Un libro di Davide Lajolo di tanto tempo fa si intitolava “Il vizio assurdo” e si riferiva al suicidio di Cesare Pavese. Difficile passare dalla letteratura di allora alla politica di oggi. Eppure c’è un vizio assurdo anche nella politica italiana. Esso prende il nome di unità nazionale. La fuorviante metafora della guerra viene chiamata alle armi in suo sostegno e tutta la retorica che la accompagna ha come unico scopo quello di dar vita a un governo di larghe intese, neanche parente della Grosse Kolation tedesca, che pure non è stata un bel vedere. C’è una grande tempesta sociale ed economica in atto, e ancor più in quello che si prospetta. Meglio allora affrontarla stando tutti insieme al governo, per essere coperti, per coprire l’establishment e per evitare il crollo dell’economia.

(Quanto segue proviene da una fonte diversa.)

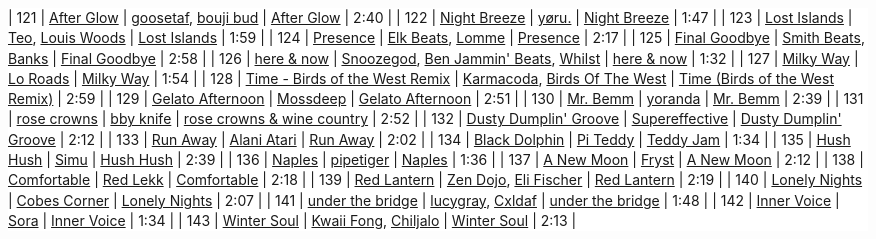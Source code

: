 | 121 | [After Glow](https://open.spotify.com/track/0dxvB5tCP5fQp9WuZFzQI9) | [goosetaf](https://open.spotify.com/artist/46NCqFl8vhQZD77y7XkvJs), [bouji bud](https://open.spotify.com/artist/4sKoAY8ajcXn6EI1ioDLXW) | [After Glow](https://open.spotify.com/album/23Q2Ne4BuHUkceLFKdk0Wn) | 2:40 |
| 122 | [Night Breeze](https://open.spotify.com/track/0QV9DqtToLT4qS2EoqQwNM) | [yøru.](https://open.spotify.com/artist/33R6Jhurs7HFQocQiS1uHL) | [Night Breeze](https://open.spotify.com/album/6eAZNy5dTravkNpx0OrMtd) | 1:47 |
| 123 | [Lost Islands](https://open.spotify.com/track/54k5dwEFeoZqKJ8VK3FNib) | [Teo](https://open.spotify.com/artist/5d7FgxqeULkBnt4j8cpPJk), [Louis Woods](https://open.spotify.com/artist/2vVChmDdarQ6uVWL5QpIOq) | [Lost Islands](https://open.spotify.com/album/4gbN2nmeMN463vvA7g5Q7d) | 1:59 |
| 124 | [Presence](https://open.spotify.com/track/6kO1idyRqaj2J5B2syUq7w) | [Elk Beats](https://open.spotify.com/artist/1Nl5io0qeF6ISnWrdTnFQB), [Lomme](https://open.spotify.com/artist/2UxHowdAHxVWPhQQswzpT6) | [Presence](https://open.spotify.com/album/0tedFfKSiGAXaYhjK83Xya) | 2:17 |
| 125 | [Final Goodbye](https://open.spotify.com/track/2MB7zDWGS5WprHKjyxLJnt) | [Smith Beats](https://open.spotify.com/artist/5HHXSrUf66808GVDTVmH1u), [Banks](https://open.spotify.com/artist/6L9h5cN2DNOoMqFRgIv7uU) | [Final Goodbye](https://open.spotify.com/album/1rMHSdUWRvrMew3r9Aj0d8) | 2:58 |
| 126 | [here & now](https://open.spotify.com/track/7LrpylNEYXLNF2YqBerLa4) | [Snoozegod](https://open.spotify.com/artist/6WhabHAnf9RpSa3b24CvPG), [Ben Jammin' Beats](https://open.spotify.com/artist/58flJQprTkM8cMJwnQ6aIi), [Whilst](https://open.spotify.com/artist/1TuQVlt2pf14yyNcXunZYt) | [here & now](https://open.spotify.com/album/5DiZQjPdPhAyMu1jboC0kU) | 1:32 |
| 127 | [Milky Way](https://open.spotify.com/track/5nWGzYwSHWntp8LnGmOf1z) | [Lo Roads](https://open.spotify.com/artist/3y47oXW2VlBFdRzhtNAXz2) | [Milky Way](https://open.spotify.com/album/2xrz63P92SbAKFUkvoWUvi) | 1:54 |
| 128 | [Time \- Birds of the West Remix](https://open.spotify.com/track/1kl3d9lcw2OaIx1I3JmfLS) | [Karmacoda](https://open.spotify.com/artist/4X45nKUBNLpHB92NUo3TQE), [Birds Of The West](https://open.spotify.com/artist/37qnORF8QfcLsPYb6lRhiq) | [Time \(Birds of the West Remix\)](https://open.spotify.com/album/5FO1Dap8bsOhZ98WMy5Vv5) | 2:59 |
| 129 | [Gelato Afternoon](https://open.spotify.com/track/4c4VDNmYelvfPOv19qCGlE) | [Mossdeep](https://open.spotify.com/artist/1IqNg7gE9Y22t5BOuBew1A) | [Gelato Afternoon](https://open.spotify.com/album/7r9Cgz0UCb6gqwGkakCTWX) | 2:51 |
| 130 | [Mr\. Bemm](https://open.spotify.com/track/050jUCD3ITuHr2xZy1ld13) | [yoranda](https://open.spotify.com/artist/6RASfL9QFAOiqYdKetXooz) | [Mr\. Bemm](https://open.spotify.com/album/6HZ2w8DQ2gLkqsno1zALQd) | 2:39 |
| 131 | [rose crowns](https://open.spotify.com/track/2hkX7l9TqWTAMckdD9585v) | [bby knife](https://open.spotify.com/artist/3Tub4hRLiyd2Heoati75O4) | [rose crowns & wine country](https://open.spotify.com/album/6bJ0F2pQCLmulIhhViIh92) | 2:52 |
| 132 | [Dusty Dumplin' Groove](https://open.spotify.com/track/3970iLcSEQMKqRq6VGZNjn) | [Supereffective](https://open.spotify.com/artist/4ZeIehjJBLHHCy2SJu51p6) | [Dusty Dumplin' Groove](https://open.spotify.com/album/5Kpg8b1SqyfB1bqNYV7zbI) | 2:12 |
| 133 | [Run Away](https://open.spotify.com/track/5hwQLIvtNojoFG5AHYwMxs) | [Alani Atari](https://open.spotify.com/artist/39cVaYNAuoa9GCl5XlmcQ0) | [Run Away](https://open.spotify.com/album/7trxbyDHbHPfhfG7EaCsDx) | 2:02 |
| 134 | [Black Dolphin](https://open.spotify.com/track/2iRKGhi0dbvbRGdNgXDWbw) | [Pi Teddy](https://open.spotify.com/artist/12BlQzNeSJJOSrPciICYFu) | [Teddy Jam](https://open.spotify.com/album/56Mt8BGTwCKx4fE2nBa7kU) | 1:34 |
| 135 | [Hush Hush](https://open.spotify.com/track/3F90E5OZDFFZymIM39Lt4G) | [Simu](https://open.spotify.com/artist/60LZQf6T8dgrVN0KpHjWJp) | [Hush Hush](https://open.spotify.com/album/0FrZGfKkaAX1JtBq7PjCzU) | 2:39 |
| 136 | [Naples](https://open.spotify.com/track/34zZOZehtVjhSnLihibOlN) | [pipetiger](https://open.spotify.com/artist/12HMurN87aQV1xBcqfcjnL) | [Naples](https://open.spotify.com/album/1cceaiNG0KIeELR9og5Jol) | 1:36 |
| 137 | [A New Moon](https://open.spotify.com/track/57uL3rfYDL29Z50j5cmNQa) | [Fryst](https://open.spotify.com/artist/4uX8CtNxSK7yqTTTKWngAS) | [A New Moon](https://open.spotify.com/album/7CemiUQuglZbxXy6FGmSZP) | 2:12 |
| 138 | [Comfortable](https://open.spotify.com/track/4tReGzA7E6SRrqmWhUbnvu) | [Red Lekk](https://open.spotify.com/artist/5luaCdQ4VxA8NcuLTu5Y89) | [Comfortable](https://open.spotify.com/album/43y8tCWXbrSwXjqglWt0Yt) | 2:18 |
| 139 | [Red Lantern](https://open.spotify.com/track/6YxhKca0Ru2cXocI6esQXN) | [Zen Dojo](https://open.spotify.com/artist/4otOZlWGnscb6H3hsgW99p), [Eli Fischer](https://open.spotify.com/artist/353udVYVvXRQfXeuFUKQ2e) | [Red Lantern](https://open.spotify.com/album/04hcOIKR6CF8tzdmDs84jn) | 2:19 |
| 140 | [Lonely Nights](https://open.spotify.com/track/6v5hJdP5vPVVOHkyca2183) | [Cobes Corner](https://open.spotify.com/artist/28mxXShDdThghI0aylMctp) | [Lonely Nights](https://open.spotify.com/album/5cLFlBf1s9XKwWhZV9xTkL) | 2:07 |
| 141 | [under the bridge](https://open.spotify.com/track/3h7XIKkKdKANv6A7Fnp2Dt) | [lucygray](https://open.spotify.com/artist/1LIIJsUl0fGlhLHwAWjrJI), [Cxldaf](https://open.spotify.com/artist/2SAKglF2F0Wb3G2xd9ddfS) | [under the bridge](https://open.spotify.com/album/17pt1juyta07K6q3HTuB4T) | 1:48 |
| 142 | [Inner Voice](https://open.spotify.com/track/5katSZ3S0P9MgcXTTsTD1R) | [Sora](https://open.spotify.com/artist/00JdEIGleCDoyrrKiFu8Vk) | [Inner Voice](https://open.spotify.com/album/627rNGraCQ7vqdvUsXR5LX) | 1:34 |
| 143 | [Winter Soul](https://open.spotify.com/track/01IfLAw67VFYpmB0lslHES) | [Kwaii Fong](https://open.spotify.com/artist/2XiGTV6HOhZc4D5ymPxWP4), [Chiljalo](https://open.spotify.com/artist/5FshA6iHVcvQYwaPafaWjO) | [Winter Soul](https://open.spotify.com/album/4PpQFyOT9iqYP24jab6YB8) | 2:13 |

Se destra e sinistra sono categorie già poco frequentate dalla politica in condizioni normali, figurarsi in condizioni di emergenza. Sembra questo essere il non detto che alimenta la proposta e il tempo del virus è per definizione il tempo dell’emergenza. Del resto la proposta si fa sempre più insistente ogni giorno che passa, malgrado siano evidenti gli ostacoli che essa incontrerebbe nella realtà e che la renderebbero di difficilissima attuazione. Però intanto essa lavora a protrarre il galleggiamento della politica sulla realtà, a lasciare che i processi economici facciano il loro corso, a impedire alla politica di rianimarsi anche ora di fronte alla crisi e alla gravità del disagio sociale. Perché per poterlo fare, essa dovrebbe proprio imboccare la strada opposta a quella proposta, cioè la strada della riapertura di una grande contesa politica sul futuro della società, uscita dalla pandemia, un futuro, la cui costruzione già si potrebbe intravedere in essa.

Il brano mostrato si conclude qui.